Metastatic or Locally Advanced Unresectable Pancreatic Adenocarcinoma
Conditions
Keywords
TH-302, Evofosfamide, Pancreatic Cancer, EMR200592-001
Brief summary
This Phase 3 trial is a randomized, double-blind, placebo-controlled trial of gemcitabine in combination with TH-302 compared to gemcitabine in combination with placebo in subjects with locally advanced unresectable or metastatic pancreatic adenocarcinoma.
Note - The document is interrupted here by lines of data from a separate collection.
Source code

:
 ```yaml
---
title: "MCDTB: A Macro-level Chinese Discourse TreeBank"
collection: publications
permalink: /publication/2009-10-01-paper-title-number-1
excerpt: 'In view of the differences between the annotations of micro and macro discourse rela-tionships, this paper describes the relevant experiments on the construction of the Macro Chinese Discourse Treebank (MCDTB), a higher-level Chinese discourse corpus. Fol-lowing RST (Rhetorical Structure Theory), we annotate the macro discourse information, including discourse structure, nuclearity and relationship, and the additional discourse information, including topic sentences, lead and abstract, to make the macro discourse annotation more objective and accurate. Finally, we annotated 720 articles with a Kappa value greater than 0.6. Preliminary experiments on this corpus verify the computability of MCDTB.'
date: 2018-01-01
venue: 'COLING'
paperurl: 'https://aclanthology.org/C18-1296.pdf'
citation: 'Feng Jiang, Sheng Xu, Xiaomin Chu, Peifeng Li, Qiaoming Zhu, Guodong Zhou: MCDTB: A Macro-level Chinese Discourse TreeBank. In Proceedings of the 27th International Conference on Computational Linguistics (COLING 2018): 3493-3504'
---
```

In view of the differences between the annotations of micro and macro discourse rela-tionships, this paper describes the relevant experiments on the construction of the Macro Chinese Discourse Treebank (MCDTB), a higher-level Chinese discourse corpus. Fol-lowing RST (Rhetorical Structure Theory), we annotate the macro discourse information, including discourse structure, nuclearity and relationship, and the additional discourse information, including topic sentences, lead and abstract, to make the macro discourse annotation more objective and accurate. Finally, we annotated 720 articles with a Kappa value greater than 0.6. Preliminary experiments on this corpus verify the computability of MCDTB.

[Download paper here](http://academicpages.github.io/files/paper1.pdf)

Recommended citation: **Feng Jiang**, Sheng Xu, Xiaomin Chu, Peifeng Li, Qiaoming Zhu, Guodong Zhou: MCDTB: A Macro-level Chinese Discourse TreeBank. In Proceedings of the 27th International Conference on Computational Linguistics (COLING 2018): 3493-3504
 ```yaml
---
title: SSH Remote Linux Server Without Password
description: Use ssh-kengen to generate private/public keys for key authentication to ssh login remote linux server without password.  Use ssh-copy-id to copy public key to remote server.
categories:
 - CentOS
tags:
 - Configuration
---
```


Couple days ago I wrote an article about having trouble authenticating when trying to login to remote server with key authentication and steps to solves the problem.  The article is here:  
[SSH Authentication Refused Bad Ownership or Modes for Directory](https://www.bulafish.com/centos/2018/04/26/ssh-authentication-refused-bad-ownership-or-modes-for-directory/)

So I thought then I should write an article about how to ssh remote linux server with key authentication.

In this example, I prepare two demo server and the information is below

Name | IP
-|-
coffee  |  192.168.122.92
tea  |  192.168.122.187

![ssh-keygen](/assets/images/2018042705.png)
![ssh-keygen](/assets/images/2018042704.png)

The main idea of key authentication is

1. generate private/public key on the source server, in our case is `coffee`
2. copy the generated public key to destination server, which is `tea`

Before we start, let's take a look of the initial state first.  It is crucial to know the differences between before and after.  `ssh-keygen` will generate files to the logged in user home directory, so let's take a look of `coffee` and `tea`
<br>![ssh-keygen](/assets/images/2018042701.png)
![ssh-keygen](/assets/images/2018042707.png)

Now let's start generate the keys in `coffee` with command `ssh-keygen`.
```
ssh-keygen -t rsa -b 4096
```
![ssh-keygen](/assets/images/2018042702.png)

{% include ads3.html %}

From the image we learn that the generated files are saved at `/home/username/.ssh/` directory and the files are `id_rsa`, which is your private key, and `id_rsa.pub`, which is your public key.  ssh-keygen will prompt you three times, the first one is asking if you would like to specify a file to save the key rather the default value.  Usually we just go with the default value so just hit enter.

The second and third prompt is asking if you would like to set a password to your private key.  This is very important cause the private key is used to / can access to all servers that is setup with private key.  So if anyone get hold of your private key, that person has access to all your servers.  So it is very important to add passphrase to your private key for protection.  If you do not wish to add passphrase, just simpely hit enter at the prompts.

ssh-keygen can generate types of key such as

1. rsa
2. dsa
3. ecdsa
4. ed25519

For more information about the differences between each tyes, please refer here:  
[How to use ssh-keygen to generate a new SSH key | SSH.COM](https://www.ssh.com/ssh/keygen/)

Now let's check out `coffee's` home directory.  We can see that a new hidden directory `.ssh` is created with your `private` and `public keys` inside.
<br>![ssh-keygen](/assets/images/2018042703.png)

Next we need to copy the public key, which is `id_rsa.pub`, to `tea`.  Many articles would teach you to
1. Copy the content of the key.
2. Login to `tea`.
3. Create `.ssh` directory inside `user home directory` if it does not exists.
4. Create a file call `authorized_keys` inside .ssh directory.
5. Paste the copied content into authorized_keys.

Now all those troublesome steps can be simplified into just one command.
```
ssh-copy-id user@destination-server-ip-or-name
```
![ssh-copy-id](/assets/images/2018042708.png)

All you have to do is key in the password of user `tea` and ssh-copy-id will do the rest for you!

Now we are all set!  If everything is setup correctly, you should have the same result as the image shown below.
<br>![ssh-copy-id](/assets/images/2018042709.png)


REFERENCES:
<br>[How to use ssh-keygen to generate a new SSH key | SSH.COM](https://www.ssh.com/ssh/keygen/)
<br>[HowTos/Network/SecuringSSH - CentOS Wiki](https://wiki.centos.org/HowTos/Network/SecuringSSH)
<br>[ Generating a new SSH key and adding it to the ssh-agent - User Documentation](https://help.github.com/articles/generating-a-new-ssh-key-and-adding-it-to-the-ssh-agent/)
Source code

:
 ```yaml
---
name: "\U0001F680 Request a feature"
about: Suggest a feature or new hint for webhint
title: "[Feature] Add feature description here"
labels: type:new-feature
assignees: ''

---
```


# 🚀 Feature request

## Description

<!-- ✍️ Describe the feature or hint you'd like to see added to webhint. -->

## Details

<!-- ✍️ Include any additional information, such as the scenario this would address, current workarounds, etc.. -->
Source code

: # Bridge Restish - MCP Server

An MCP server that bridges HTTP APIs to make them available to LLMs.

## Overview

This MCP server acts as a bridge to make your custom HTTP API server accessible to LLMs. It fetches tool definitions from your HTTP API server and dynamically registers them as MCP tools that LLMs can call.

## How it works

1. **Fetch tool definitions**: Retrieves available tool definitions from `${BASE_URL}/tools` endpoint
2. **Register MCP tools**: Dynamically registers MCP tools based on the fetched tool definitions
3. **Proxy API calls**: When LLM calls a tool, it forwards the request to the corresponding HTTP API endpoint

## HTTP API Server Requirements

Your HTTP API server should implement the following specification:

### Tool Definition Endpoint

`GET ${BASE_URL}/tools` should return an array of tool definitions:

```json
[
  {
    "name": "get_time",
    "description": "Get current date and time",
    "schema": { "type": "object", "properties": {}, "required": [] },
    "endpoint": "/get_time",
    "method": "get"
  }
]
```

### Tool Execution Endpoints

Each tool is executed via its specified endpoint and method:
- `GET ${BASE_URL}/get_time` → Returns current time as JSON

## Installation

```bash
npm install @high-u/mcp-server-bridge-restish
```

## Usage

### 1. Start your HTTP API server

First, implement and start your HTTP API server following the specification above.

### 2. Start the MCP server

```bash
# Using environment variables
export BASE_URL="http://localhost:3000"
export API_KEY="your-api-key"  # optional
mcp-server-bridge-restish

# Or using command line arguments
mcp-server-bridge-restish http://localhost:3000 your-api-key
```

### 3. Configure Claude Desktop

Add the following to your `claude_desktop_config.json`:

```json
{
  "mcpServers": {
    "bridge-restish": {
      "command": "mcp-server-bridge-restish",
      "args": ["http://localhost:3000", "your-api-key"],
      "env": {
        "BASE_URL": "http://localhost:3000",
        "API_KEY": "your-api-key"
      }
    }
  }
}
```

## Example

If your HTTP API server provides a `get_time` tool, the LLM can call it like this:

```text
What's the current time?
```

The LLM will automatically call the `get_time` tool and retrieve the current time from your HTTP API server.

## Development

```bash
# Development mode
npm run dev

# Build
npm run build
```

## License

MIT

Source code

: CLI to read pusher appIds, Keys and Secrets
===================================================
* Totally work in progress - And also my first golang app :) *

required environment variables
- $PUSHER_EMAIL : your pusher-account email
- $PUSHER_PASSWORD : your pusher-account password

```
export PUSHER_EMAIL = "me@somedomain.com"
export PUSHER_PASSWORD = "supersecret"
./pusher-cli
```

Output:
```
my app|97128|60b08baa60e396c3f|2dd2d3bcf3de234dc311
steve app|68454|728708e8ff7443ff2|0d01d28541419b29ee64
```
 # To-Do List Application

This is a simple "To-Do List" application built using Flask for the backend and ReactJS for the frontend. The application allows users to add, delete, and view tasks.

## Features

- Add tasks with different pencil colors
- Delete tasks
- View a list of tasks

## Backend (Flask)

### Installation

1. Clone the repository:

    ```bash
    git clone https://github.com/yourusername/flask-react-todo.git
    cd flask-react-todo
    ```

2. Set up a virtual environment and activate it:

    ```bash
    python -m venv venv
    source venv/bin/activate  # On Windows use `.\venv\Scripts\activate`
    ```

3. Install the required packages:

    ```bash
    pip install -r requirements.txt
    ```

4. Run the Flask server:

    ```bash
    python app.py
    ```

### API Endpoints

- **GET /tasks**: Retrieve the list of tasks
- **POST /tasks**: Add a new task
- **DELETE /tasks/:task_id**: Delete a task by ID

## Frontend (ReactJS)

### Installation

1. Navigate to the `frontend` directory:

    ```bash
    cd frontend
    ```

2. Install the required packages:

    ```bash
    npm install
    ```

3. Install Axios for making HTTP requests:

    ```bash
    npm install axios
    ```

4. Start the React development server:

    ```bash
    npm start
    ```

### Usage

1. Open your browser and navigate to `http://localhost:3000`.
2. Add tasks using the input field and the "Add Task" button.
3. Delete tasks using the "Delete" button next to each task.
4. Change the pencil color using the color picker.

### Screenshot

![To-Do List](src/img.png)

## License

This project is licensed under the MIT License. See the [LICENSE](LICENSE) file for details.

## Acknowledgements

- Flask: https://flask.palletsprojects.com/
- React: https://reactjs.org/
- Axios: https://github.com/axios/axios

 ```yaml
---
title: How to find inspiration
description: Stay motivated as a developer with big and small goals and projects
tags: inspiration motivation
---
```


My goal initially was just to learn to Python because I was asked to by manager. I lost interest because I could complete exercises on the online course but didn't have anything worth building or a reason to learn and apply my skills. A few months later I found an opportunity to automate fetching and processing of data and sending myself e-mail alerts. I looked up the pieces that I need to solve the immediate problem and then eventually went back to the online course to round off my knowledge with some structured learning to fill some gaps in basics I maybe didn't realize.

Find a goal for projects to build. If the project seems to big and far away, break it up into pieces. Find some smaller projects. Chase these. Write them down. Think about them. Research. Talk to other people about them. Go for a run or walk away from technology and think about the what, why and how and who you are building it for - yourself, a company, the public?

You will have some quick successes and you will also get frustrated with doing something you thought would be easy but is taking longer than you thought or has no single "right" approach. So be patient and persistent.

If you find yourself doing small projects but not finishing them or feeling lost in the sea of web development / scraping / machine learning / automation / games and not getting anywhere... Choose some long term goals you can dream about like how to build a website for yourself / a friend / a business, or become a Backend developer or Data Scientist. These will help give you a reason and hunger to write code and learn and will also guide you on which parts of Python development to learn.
Randomized subjects will receive TH-302 plus gemcitabine or gemcitabine plus placebo in 4-week cycles until there is evidence of progressive disease, intolerable toxicity, or the subject discontinues from the trial for other reasons (for example, withdrawal of consent). The primary efficacy endpoint is overall survival (OS) time. The data cut-off for statistical analyses of the primary and secondary endpoints will be reached when 508 events (deaths) will be reported. No planned interim analyses will be conducted. An Independent Safety Monitoring Board (ISMB) will provide periodic evaluations of the unblinded safety data to ensure subject safety and the validity and scientific merit of the study. A total of 660 subjects will be enrolled.
Interventions
TH-302 will be administered at a dose of 340 milligrams per square meter (mg/m\^2) as intravenous infusion over 30 minutes on Day 1, 8 and 15 of every 28-day cycle. Doses will be administered until evidence of progressive disease, intolerable toxicity or subject withdrawal.
Gemcitabine will be administered at a dose of 1000 (mg/m\^2) as intravenous infusion over 30 minutes on Day 1, 8 and 15 of every 28-day cycle. Doses will be administered until evidence of progressive disease, intolerable toxicity or subject withdrawal.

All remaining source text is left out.